Then, a troublesome minister with a literary background enquired about the national identity coefficient of a computer chip, the personality of a pill and, while a line of software may be perceived as brilliant, who cares where it came from? With an indulgence fuelled by the perspective of bright economic horizons, the others (who had already decided to perceive their administration as a free market corporate structure focusing strictly on the ubiquitous bottom line) cleverly designated this as PR, a worthy and necessary area of activity for an Enterprise State. This prerequisite satisfied, the question became a valid subject for debate. Well, at least to be discussed over lunch. So at lunch, exercising their trained capacity for lateral thinking and problem solving, they playfully began to examine their food, the layout of the table and the behaviour of the serving staff. They wondered how theses things might describe their identity and, inevitably, they also explored notions of loss of identity. Those who had taken philosophy with their politics in university began to reflect, out loud, on the frontier between the real, the artificial and the abstract and some, silently, remembered poems they had written, but never sent, to the dark-haired bright-eyed beauty on an exchange year abroad from somewhere sunnier. The regal history of their proud people was evoked, as was their more recent past as the persecuted province of a colonial power. The metaphors Cold War and Iron Curtain had a particular resonance for them, it was agreed. Still, unlike their morning session, they were coming up with more questions than answers and this was getting them down.


Now We're Talking
Then, to the relief of everyone, an economist proposed putting this identity projection problem in the framework of a comparative sector analysis. With this technocratic lunge, they were back on home ground. Very quickly it was realised that while they made very few films - only one or two a year- these were quite successful in their own small way. I was mentioned that an actor who had been recognised as talented was being offered work in international productions.
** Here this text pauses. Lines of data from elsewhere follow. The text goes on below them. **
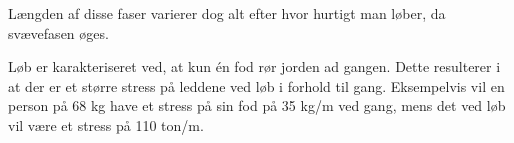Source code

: Længden af disse faser varierer dog alt efter hvor hurtigt man løber, da svævefasen øges. 

Løb er karakteriseret ved, at kun én fod rør jorden ad gangen. Dette resulterer i at der er et større stress på leddene ved løb i forhold til gang. Eksempelvis vil en person på 68 kg have et stress på sin fod på 35 kg/m ved gang, mens det ved løb vil være et stress på 110 ton/m. 

 














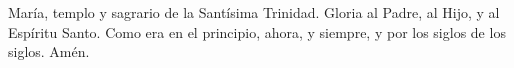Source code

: María, templo y sagrario de la Santísima Trinidad. Gloria al Padre, al Hijo, y al Espíritu Santo. Como era en el principio, 
ahora, y siempre, y por los siglos de los siglos. Amén.
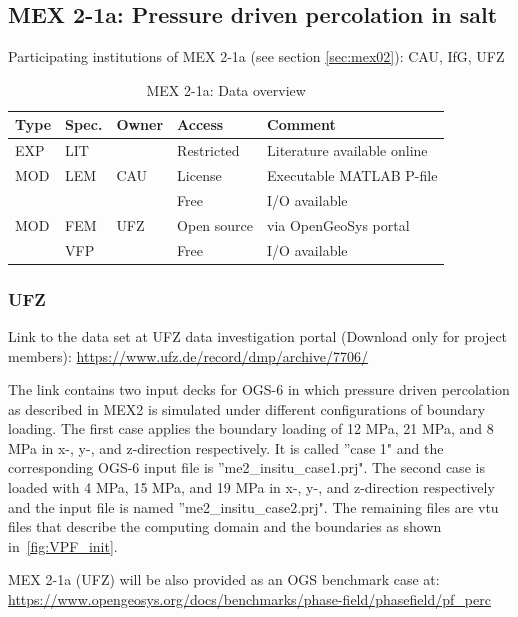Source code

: \subsection{MEX 2-1a: Pressure driven percolation in salt}

Participating institutions of MEX 2-1a (see section \ref{sec:mex02}): CAU, IfG, UFZ

\begin{table}[ht!]
\caption{MEX 2-1a: Data overview}
\label{tab:dms-mex21a-overview}
\small
\begin{tabular}{l|l|l|l|L{4.7cm}}
\hline
{}
Type & Spec. & Owner & Access     & Comment                       \\ 
\hline 
EXP  & LIT   & \cite{Kamlot2009} & Restricted & Literature available online \\
\hline \hline
MOD  & LEM   & CAU   & License    & Executable MATLAB P-file      \\
     &       &       & Free       & I/O available                 \\
\hline
MOD  & FEM   & UFZ   & Open source & via OpenGeoSys portal        \\
     & VFP   &       & Free        & I/O available                \\
%
\hline
\end{tabular}
\end{table}
\normalsize

\subsubsection*{UFZ}

Link to the data set at UFZ data investigation portal (Download only for project members):
\url{https://www.ufz.de/record/dmp/archive/7706/}

The link contains two input decks for OGS-6 in which pressure driven percolation as described in MEX2 is simulated under different configurations of boundary loading.
The first case applies the boundary loading of 12 MPa, 21 MPa, and 8 MPa in x-, y-, and z-direction respectively. It is called ''case 1" and the corresponding OGS-6 input file is ''me2\_insitu\_case1.prj".
The second case is loaded with 4 MPa, 15 MPa, and 19 MPa in x-, y-, and z-direction respectively and the input file is named ''me2\_insitu\_case2.prj".
The remaining files are vtu files that describe the computing domain and the boundaries as shown in~\ref{fig:VPF_init}.

MEX 2-1a (UFZ) will be also provided as an OGS benchmark case at:\\
\small
\url{https://www.opengeosys.org/docs/benchmarks/phase-field/phasefield/pf_perc}
\normalsize

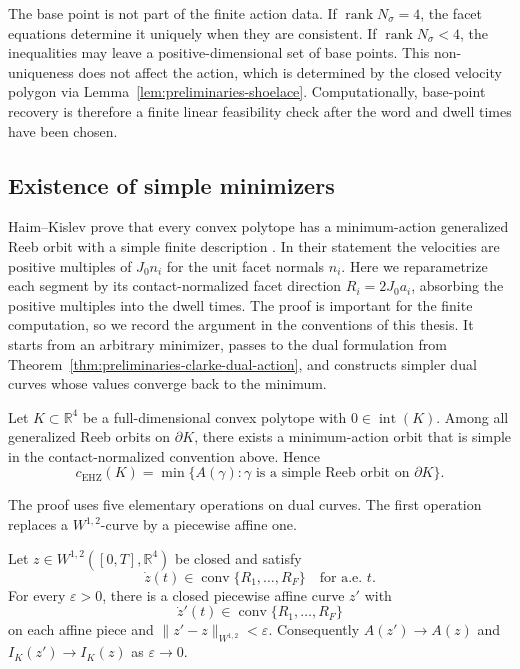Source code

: \begin{remark}
The base point is not part of the finite action data. If
\(\operatorname{rank}N_\sigma=4\), the facet equations determine it uniquely
when they are consistent. If \(\operatorname{rank}N_\sigma<4\), the inequalities
may leave a positive-dimensional set of base points. This non-uniqueness does
not affect the action, which is determined by the closed velocity polygon via
Lemma~\ref{lem:preliminaries-shoelace}. Computationally, base-point recovery is
therefore a finite linear feasibility check after the word and dwell times have
been chosen.
\end{remark}

\subsection{Existence of simple minimizers}
\label{subsec:generalized-reeb-orbits-polytopes-existence-of-simple-minimizers}

Haim--Kislev prove that every convex polytope has a minimum-action generalized
Reeb orbit with a simple finite description \cite[Theorem~1.5]{HK2017}. In
their statement the velocities are positive multiples of \(J_0n_i\) for the
unit facet normals \(n_i\). Here we reparametrize each segment by its
contact-normalized facet direction \(R_i=2J_0a_i\), absorbing the positive
multiples into the dwell times. The proof is important for the finite
computation, so we record the argument in the conventions of this thesis. It
starts from an arbitrary minimizer, passes to the dual formulation from
Theorem~\ref{thm:preliminaries-clarke-dual-action}, and constructs simpler
dual curves whose values converge back to the minimum.

\begin{theorem}\label{thm:generalized-reeb-simple-minimizer}
Let \(K\subset\mathbb{R}^4\) be a full-dimensional convex polytope with
\(0\in\operatorname{int}(K)\). Among all generalized Reeb orbits on
\(\partial K\), there exists a minimum-action orbit that is simple in the
contact-normalized convention above. Hence
\[
  c_{\mathrm{EHZ}}(K)
  =
  \min\{A(\gamma):\gamma
  \text{ is a simple Reeb orbit on }\partial K\}.
\]
\end{theorem}

The proof uses five elementary operations on dual curves. The first operation
replaces a \(W^{1,2}\)-curve by a piecewise affine one.

\begin{lemma}\label{lem:generalized-reeb-pw-affine-approx}
Let \(z\in W^{1,2}([0,T],\mathbb{R}^4)\) be closed and satisfy
\[
  \dot z(t)\in\operatorname{conv}\{R_1,\ldots,R_F\}
  \quad\text{for a.e. }t.
\]
For every \(\varepsilon>0\), there is a closed piecewise affine curve \(z'\)
with
\[
  \dot z'(t)\in\operatorname{conv}\{R_1,\ldots,R_F\}
\]
on each affine piece and \(\|z'-z\|_{W^{1,2}}<\varepsilon\). Consequently
\(A(z')\to A(z)\) and \(I_K(z')\to I_K(z)\) as \(\varepsilon\to0\).
\end{lemma}

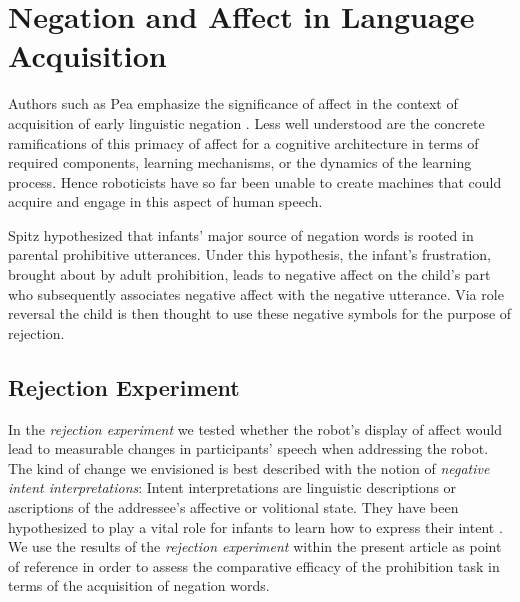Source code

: \section{Negation and Affect in Language Acquisition}
\label{sec:negation_affect}
Authors such as Pea emphasize the significance of affect in the context of acquisition of early linguistic negation \cite{Pea1980}.
Less well understood are the concrete ramifications of this primacy of affect for a cognitive architecture in terms of required
components, learning mechanisms, or the dynamics of the learning process. Hence roboticists have so far been unable to create machines
that could acquire and engage in this aspect of human speech.

Spitz \cite{Spitz1957} hypothesized that infants' major source of negation words is rooted in parental prohibitive utterances. Under this hypothesis, the 
infant's frustration, brought about by adult prohibition, leads to negative affect on the child's part who subsequently associates negative affect 
with the negative utterance. Via role reversal the child is then thought to use these negative symbols for the purpose of rejection. 

\subsection{Rejection Experiment}
In the \emph{rejection experiment} \cite{Foerster2017} we tested whether the robot's display of affect would lead to measurable changes in participants' speech
when addressing the robot. The kind of change we envisioned is best described with the notion of \emph{negative intent interpretations}: Intent interpretations
are linguistic descriptions or ascriptions of the addressee's affective or volitional state. They have been hypothesized to play a vital role for infants
to learn how to express their intent \cite{Ryan1974,Pea1980}. We use the results of the \emph{rejection experiment} within the present article as point of
reference in order to assess the comparative efficacy of the prohibition task in terms of the acquisition of negation words.\\[0.5ex]

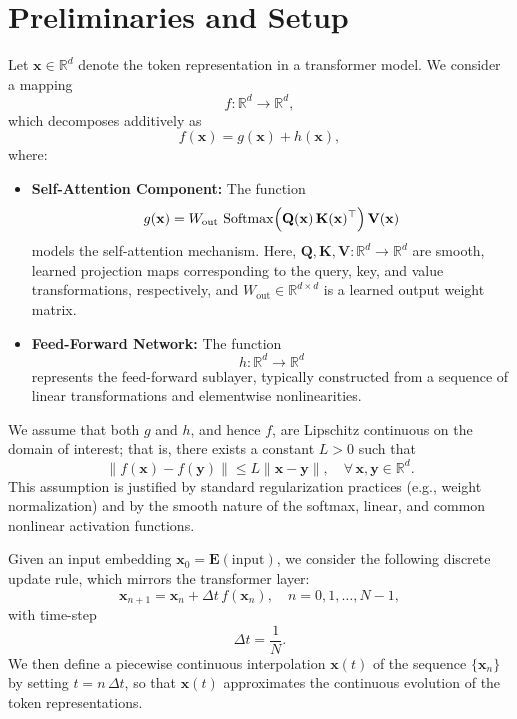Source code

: 
\section{Preliminaries and Setup}

Let $\mathbf{x} \in \mathbb{R}^d$ denote the token representation in a transformer model. We consider a mapping
\[
f: \mathbb{R}^d \to \mathbb{R}^d,
\]
which decomposes additively as
\[
f(\mathbf{x}) = g(\mathbf{x}) + h(\mathbf{x}),
\]
where:
\begin{itemize}
    \item \textbf{Self-Attention Component:} The function
    \[
    g(\mathbf{x}) = W_{\mathrm{out}}\, \operatorname{Softmax}\Bigl( \mathbf{Q}(\mathbf{x})\,\mathbf{K}(\mathbf{x})^\top \Bigr)\, \mathbf{V}(\mathbf{x})
    \]
    models the self-attention mechanism. Here, $\mathbf{Q},\mathbf{K},\mathbf{V}: \mathbb{R}^d \to \mathbb{R}^d$ are smooth, learned projection maps corresponding to the query, key, and value transformations, respectively, and $W_{\mathrm{out}} \in \mathbb{R}^{d \times d}$ is a learned output weight matrix.
    
    \item \textbf{Feed-Forward Network:} The function
    \[
    h: \mathbb{R}^d \to \mathbb{R}^d
    \]
    represents the feed-forward sublayer, typically constructed from a sequence of linear transformations and elementwise nonlinearities.
\end{itemize}

We assume that both $g$ and $h$, and hence $f$, are Lipschitz continuous on the domain of interest; that is, there exists a constant $L > 0$ such that
\[
\|f(\mathbf{x}) - f(\mathbf{y})\| \le L \|\mathbf{x} - \mathbf{y}\|, \quad \forall\, \mathbf{x}, \mathbf{y} \in \mathbb{R}^d.
\]
This assumption is justified by standard regularization practices (e.g., weight normalization) and by the smooth nature of the softmax, linear, and common nonlinear activation functions.

Given an input embedding $\mathbf{x}_0 = \mathbf{E}(\text{input})$, we consider the following discrete update rule, which mirrors the transformer layer:
\[
\mathbf{x}_{n+1} = \mathbf{x}_n + \Delta t\, f(\mathbf{x}_n), \quad n = 0,1,\dots, N-1,
\]
with time-step
\[
\Delta t = \frac{1}{N}.
\]
We then define a piecewise continuous interpolation $\mathbf{x}(t)$ of the sequence $\{\mathbf{x}_n\}$ by setting $t = n\,\Delta t$, so that $\mathbf{x}(t)$ approximates the continuous evolution of the token representations.

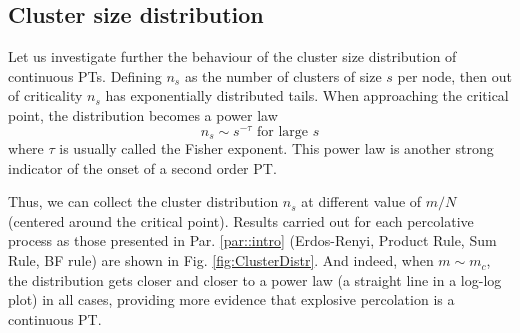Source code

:\subsection{Cluster size distribution}
Let us investigate further the behaviour of the cluster size distribution of continuous PTs. Defining $n_s$ as the number of clusters of size $s$ per node, then out of criticality $n_s$ has exponentially distributed tails. When approaching the critical point, the distribution becomes a power law
$$
n_s \sim s^{-\tau}  \mbox{ for large }s 
$$
where $\tau$ is usually called the Fisher exponent. This power law is another strong indicator of the onset of a second order PT.

Thus, we can collect the cluster distribution $n_s$ at different value of $m / N$ (centered around the critical point). Results carried out for each percolative process as those presented in Par. \ref{par::intro} (Erdos-Renyi, Product Rule, Sum Rule, BF rule) are shown in Fig. \ref{fig:ClusterDistr}. And indeed, when $m \sim m_c$, the distribution gets closer and closer to a power law (a straight line in a log-log plot) in all cases, providing more evidence that explosive percolation is a continuous PT.
\label{par:css}
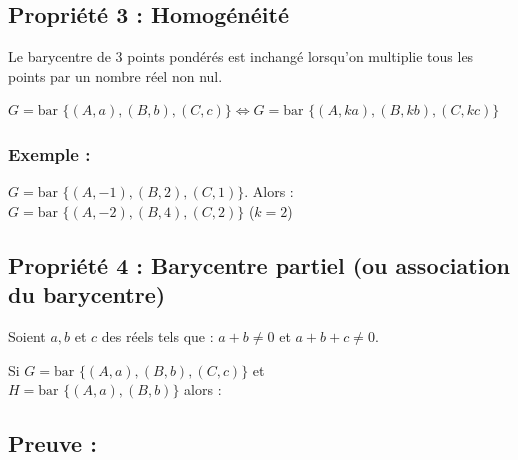\documentclass{article}
\begin{document}
\vspace{2em}

\subsection*{Propriété 3 : Homogénéité}

\noindent Le barycentre de 3 points pondérés est inchangé lorsqu'on multiplie tous les points par un nombre réel non nul.

\vspace{1em}

\noindent $G = \text{bar } \{(A, a), (B, b), (C, c)\} \iff G = \text{bar } \{(A, ka), (B, kb), (C, kc)\}$

\subsubsection*{Exemple :}

\noindent $G = \text{bar } \{(A, -1), (B, 2), (C, 1)\}$. Alors : \\
$G = \text{bar } \{(A, -2), (B, 4), (C, 2)\}$ \quad ($k = 2$)

\vspace{2em}

\subsection*{Propriété 4 : Barycentre partiel (ou association du barycentre)}

\noindent Soient $a, b$ et $c$ des réels tels que : $a + b \neq 0$ et $a + b + c \neq 0$.

\vspace{1em}

\noindent Si $G = \text{bar } \{(A, a), (B, b), (C, c)\}$ et \\
$H = \text{bar } \{(A, a), (B, b)\}$ alors :

\vspace{1.5em}

\begin{center}
    \color{red}
\end{center}

\vspace{2em}

\subsection*{Preuve :}
\end{document}
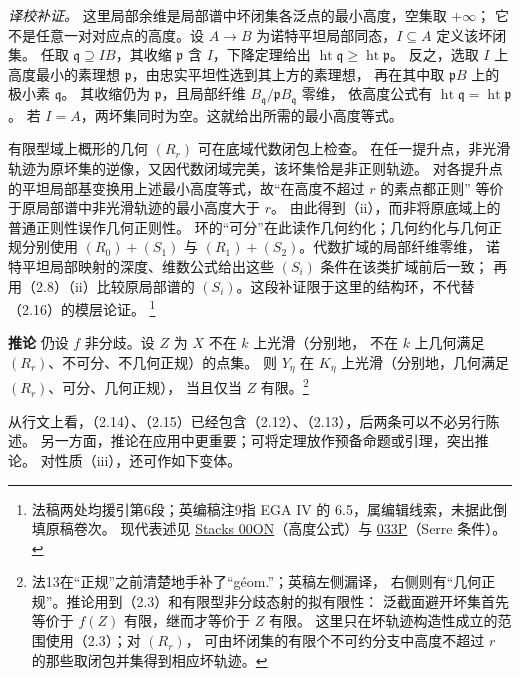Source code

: \documentclass[openany,fontset=fandol]{ctexbook}
\newcommand{\tagitem}[2]{\par\medskip\noindent\textbf{#1\quad #2}\enspace}
\begin{document}
\noindent\emph{译校补证。}
这里局部余维是局部谱中坏闭集各泛点的最小高度，空集取 $+\infty$；
它不是任意一对对应点的高度。设 $A\to B$ 为诺特平坦局部同态，$I\subseteq A$ 定义该坏闭集。
任取 $\mathfrak q\supseteq IB$，其收缩 $\mathfrak p$ 含 $I$，下降定理给出
$\operatorname{ht}\mathfrak q\ge\operatorname{ht}\mathfrak p$。
反之，选取 $I$ 上高度最小的素理想 $\mathfrak p$，由忠实平坦性选到其上方的素理想，
再在其中取 $\mathfrak pB$ 上的极小素 $\mathfrak q$。
其收缩仍为 $\mathfrak p$，且局部纤维 $B_{\mathfrak q}/\mathfrak p B_{\mathfrak q}$ 零维，
依高度公式有 $\operatorname{ht}\mathfrak q=\operatorname{ht}\mathfrak p$。
若 $I=A$，两坏集同时为空。这就给出所需的最小高度等式。

有限型域上概形的几何 $(R_r)$ 可在底域代数闭包上检查。
在任一提升点，非光滑轨迹为原坏集的逆像，又因代数闭域完美，该坏集恰是非正则轨迹。
对各提升点的平坦局部基变换用上述最小高度等式，故“在高度不超过 $r$ 的素点都正则”
等价于原局部谱中非光滑轨迹的最小高度大于 $r$。
由此得到（ii），而非将原底域上的普通正则性误作几何正则性。
环的“可分”在此读作几何约化；几何约化与几何正规分别使用
$(R_0)+(S_1)$ 与 $(R_1)+(S_2)$。代数扩域的局部纤维零维，
诺特平坦局部映射的深度、维数公式给出这些 $(S_i)$ 条件在该类扩域前后一致；
再用（2.8）（ii）比较原局部谱的 $(S_i)$。这段补证限于这里的结构环，不代替（2.16）的模层论证。
\footnote{法稿两处均援引第6段；英编稿注9指 EGA IV 的 6.5，属编辑线索，未据此倒填原稿卷次。
现代表述见 \href{https://stacks.math.columbia.edu/tag/00ON}{Stacks 00ON}（高度公式）与
\href{https://stacks.math.columbia.edu/tag/033P}{033P}（Serre 条件）。}

\tagitem{推论}{2.15}
仍设 $f$ 非分歧。设 $Z$ 为 $X$ 不在 $k$ 上光滑（分别地，
不在 $k$ 上几何满足 $(R_r)$、不可分、不几何正规）的点集。
则 $Y_\eta$ 在 $K_\eta$ 上光滑（分别地，几何满足 $(R_r)$、可分、几何正规），
当且仅当 $Z$ 有限。\footnote{法13在“正规”之前清楚地手补了“géom.”；英稿左侧漏译，
右侧则有“几何正规”。推论用到（2.3）和有限型非分歧态射的拟有限性：
泛截面避开坏集首先等价于 $f(Z)$ 有限，继而才等价于 $Z$ 有限。
这里只在坏轨迹构造性成立的范围使用（2.3）；对 $(R_r)$，
可由坏闭集的有限个不可约分支中高度不超过 $r$ 的那些取闭包并集得到相应坏轨迹。}

从行文上看，（2.14）、（2.15）已经包含（2.12）、（2.13），后两条可以不必另行陈述。
另一方面，推论在应用中更重要；可将定理放作预备命题或引理，突出推论。
对性质（iii），还可作如下变体。
\end{document}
Some people knew where he came from and that was judged to be useful. Artists are ambassadors. A number of film writers were also getting attention in Hollywood. And so on. When it was realised what a financial pittance this industry represented, how so little generated so much more, in global terms and in goodwill, it seemed obvious that investments should be made. After all, the amount of capital engineered by the fiscal and subsidy intervention for one medium sized chemical factory in a remote area would be enough to multiply by ten the resources available for film production. "Multiply by ten"! became the informal working slogan by the time coffee was served. This deliberate drive to create and economy of scale, a more efficient micro-economic infrastructure, would draw new people into the film industry, people that would not otherwise have considered it as a viable career option. But, said the minister who launched this improvised think tank in the first place, would these new people have the same creative ambition an artistic drive as those who were already toiling in such an under-resourced segment? How would money be distributed? To whom? Is there any guarantee that those successfully engaged in cinema today and who have been pleading or more recognition and help, will not be squeezed out by new blood with different priorities? They left the table realising that it was not as cut and dried as they thought and that in spite of the small amount of money required, a consultant would need to be sent in to look at it in greater detail, but that they would make a decision on how to intervene by the next budget.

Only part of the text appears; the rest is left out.